The Tigers fell for the seventh time in the last 11 games, as another starter failed to make it through three innings. Anibal Sanchez was the latest victim, as he struggled mightily in his short outing and gave up a whopping nine hits and six runs—5 earned—in only 2.2 IP. Sanchez’s ERA jumped from 2.05 to 2.77 due to Saturday night’s debacle, and he became the second Tiger starter to fail to get out of the third inning after Justin Verlander also failed to do so in the opening game of the series.

In a ballpark that often boosts offense and plays to the longball, the Tigers managed only two runs off Texas’ Justin Grimm. Grimm picked up the win with two runs, seven hits, one walk and two Ks over 6.2 IP. A trio of Texas relievers shut the Tigers down after Grimm departed; Michael Kirkman, Tanner Scheppers and familiar foe Joe Nathan combined for a flawless 2.1 IP of relief.

After Sanchez was pulled, Drew Smyly and Phil Coke combined for 5.1 IP, and allowed just 1 run, 4 hit, 2 walk, as they racked up 4 Ks. Smyly was a little wild at times, but lasted 3.1 IP and gave up only the single run, and Coke was strong in his 2 scoreless innings. Smyly and Coke saved the bullpen for the final game of the series and, if these previous three games were any indication, the Tigers might need all hands on deck.

Alex Avila had a rough game as well, as he contributed a throwing error and a passed ball that accounted for the unearned run in the first inning. He also struggled at the plate, as he went hitless and left two on base. Avila is anything but a fluke, but he’s certainly struggling right now.

The Tigers’ loss on Saturday, coupled with Cleveland’s win—following a Chris Perez meltdown, no less—leaves the team one game out of first place.

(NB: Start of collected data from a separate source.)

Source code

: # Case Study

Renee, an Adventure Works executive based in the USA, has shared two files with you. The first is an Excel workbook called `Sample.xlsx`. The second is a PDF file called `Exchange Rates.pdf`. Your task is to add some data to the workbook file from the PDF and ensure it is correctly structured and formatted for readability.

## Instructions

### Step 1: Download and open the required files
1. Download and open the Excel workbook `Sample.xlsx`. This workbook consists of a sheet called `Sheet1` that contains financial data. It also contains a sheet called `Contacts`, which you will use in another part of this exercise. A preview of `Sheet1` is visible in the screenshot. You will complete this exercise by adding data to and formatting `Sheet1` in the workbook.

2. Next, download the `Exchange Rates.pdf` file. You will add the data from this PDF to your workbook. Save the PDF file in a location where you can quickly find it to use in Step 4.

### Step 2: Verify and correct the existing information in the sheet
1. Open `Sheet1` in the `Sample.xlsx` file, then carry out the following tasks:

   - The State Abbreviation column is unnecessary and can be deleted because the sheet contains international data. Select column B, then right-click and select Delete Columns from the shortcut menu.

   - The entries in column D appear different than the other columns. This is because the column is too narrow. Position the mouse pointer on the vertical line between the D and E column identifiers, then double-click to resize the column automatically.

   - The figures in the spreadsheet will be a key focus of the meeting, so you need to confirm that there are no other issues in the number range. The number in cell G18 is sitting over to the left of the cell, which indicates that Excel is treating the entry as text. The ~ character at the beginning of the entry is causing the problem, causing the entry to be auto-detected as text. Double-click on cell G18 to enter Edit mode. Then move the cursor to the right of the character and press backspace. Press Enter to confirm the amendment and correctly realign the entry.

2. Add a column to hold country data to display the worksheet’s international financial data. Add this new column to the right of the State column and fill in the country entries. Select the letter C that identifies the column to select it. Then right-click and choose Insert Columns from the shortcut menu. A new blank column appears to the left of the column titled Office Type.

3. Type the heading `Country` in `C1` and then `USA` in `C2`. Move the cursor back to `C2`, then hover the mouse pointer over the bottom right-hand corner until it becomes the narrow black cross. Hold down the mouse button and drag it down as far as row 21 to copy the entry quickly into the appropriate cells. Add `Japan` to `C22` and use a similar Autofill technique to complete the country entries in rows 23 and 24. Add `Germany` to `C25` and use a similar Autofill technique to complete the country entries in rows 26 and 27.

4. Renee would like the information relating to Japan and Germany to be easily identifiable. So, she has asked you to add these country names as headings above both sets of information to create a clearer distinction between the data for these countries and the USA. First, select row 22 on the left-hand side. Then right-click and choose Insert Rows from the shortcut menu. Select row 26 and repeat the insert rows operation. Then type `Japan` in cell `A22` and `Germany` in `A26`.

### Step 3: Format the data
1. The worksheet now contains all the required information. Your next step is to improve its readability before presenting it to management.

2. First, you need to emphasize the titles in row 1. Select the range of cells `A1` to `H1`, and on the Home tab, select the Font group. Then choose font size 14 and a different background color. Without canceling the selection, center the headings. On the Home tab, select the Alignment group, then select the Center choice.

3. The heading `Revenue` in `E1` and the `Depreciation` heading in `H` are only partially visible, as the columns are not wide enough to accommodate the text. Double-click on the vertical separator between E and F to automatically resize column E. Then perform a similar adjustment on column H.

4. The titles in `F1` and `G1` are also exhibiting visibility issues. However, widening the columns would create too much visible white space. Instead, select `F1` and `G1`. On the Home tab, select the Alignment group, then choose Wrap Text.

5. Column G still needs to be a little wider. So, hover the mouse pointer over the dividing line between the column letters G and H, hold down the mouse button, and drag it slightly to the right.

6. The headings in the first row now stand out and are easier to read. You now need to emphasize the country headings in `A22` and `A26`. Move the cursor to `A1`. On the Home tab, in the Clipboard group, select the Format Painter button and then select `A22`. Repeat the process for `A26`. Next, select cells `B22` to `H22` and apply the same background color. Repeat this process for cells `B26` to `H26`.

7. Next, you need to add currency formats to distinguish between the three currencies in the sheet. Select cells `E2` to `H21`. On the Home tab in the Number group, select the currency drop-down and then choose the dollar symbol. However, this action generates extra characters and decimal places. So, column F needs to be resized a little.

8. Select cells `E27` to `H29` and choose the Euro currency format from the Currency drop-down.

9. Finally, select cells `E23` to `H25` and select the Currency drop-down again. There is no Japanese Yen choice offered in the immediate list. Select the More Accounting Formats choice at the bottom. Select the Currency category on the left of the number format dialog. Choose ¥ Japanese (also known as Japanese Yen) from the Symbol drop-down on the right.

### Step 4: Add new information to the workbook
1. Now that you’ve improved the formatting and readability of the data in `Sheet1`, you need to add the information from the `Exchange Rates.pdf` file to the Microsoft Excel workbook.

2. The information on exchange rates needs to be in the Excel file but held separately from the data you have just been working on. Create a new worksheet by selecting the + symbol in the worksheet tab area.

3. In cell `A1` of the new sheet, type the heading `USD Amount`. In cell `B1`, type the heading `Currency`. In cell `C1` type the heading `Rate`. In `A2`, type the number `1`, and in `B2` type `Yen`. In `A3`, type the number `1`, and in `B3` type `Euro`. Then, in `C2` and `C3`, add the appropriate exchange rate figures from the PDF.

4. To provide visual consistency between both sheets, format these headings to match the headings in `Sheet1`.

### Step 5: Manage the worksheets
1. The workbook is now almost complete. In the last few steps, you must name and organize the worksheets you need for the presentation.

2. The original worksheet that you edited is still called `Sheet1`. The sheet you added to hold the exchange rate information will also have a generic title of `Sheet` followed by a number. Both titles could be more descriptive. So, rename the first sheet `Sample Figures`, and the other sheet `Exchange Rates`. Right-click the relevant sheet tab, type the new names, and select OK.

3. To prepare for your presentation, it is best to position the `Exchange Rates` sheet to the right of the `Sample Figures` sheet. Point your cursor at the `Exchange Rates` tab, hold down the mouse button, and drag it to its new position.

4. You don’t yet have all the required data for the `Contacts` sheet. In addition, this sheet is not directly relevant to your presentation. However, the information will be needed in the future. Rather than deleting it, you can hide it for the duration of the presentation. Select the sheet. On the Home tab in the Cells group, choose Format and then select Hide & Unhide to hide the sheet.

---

    Struggling right now? He’s been “struggling” for a year and a half. Dude IS a fluke.

    • Ryan Cianfarani

      EXACTLY! The onus is on you to justify how this guy isn’t a fluke, because all of the data points to him, in fact, being a fluke.

      2010 BA: .228, BABIP: .278, HR: 7, RBI: 31
      2011 BA: .295, BABIP: .366, HR: 19, RBI: 82
      2012 BA: .243, BABIP: .313, HR: 9, RBI: 48
      2013 BA: .179, BABIP: .219, HR 4, RBI: 10

      Those stats right there are the definition of fluke. Here’s a quote from fangraph for you: “The average BABIP for hitters is around .290 to .310. If you see any player that deviates from this average to an extreme, they’re likely due for regression.” AKA He’s a fluke, but Daddy is in the front office. Worst of all, Leyland has shifted him into the 6-spot for some reason unbeknownst to any rational individual. If you’re playing this guy, he should be buried in the 8 or 9-spot. I say 8-spot, because I don’t mind him leaving Infante at 9.

      He had one good year, and is showing no signs of ever repeating it. FLUKE. If you disagree, prove it to me.

      • verlander

        Actually, he’s had more than just one good year. He was valuable in 2009 even though he only played 29 games (provided .7 WAR) and he was valuable in 2012 (2.6 WAR).

        He’s never going to live up to 2011 again though. That was a career year and it’s silly to think he should repeat it to be seen as valuable.

        There’s no one better in the system either. Bryan Holaday and James McCann are not starters. Tigers are right to give Brayan Peña more playing time. But Avila isn’t junk. He can provide value. He just needs to figure some things out. Maybe he needs to go to back Toledo for a little bit.

      • verlander

        And don’t you think if Avila was only around because of “Daddy” he’d still be starting over Peña? Leyland’s relegated him to backup, but you don’t hear Al Avila complaining.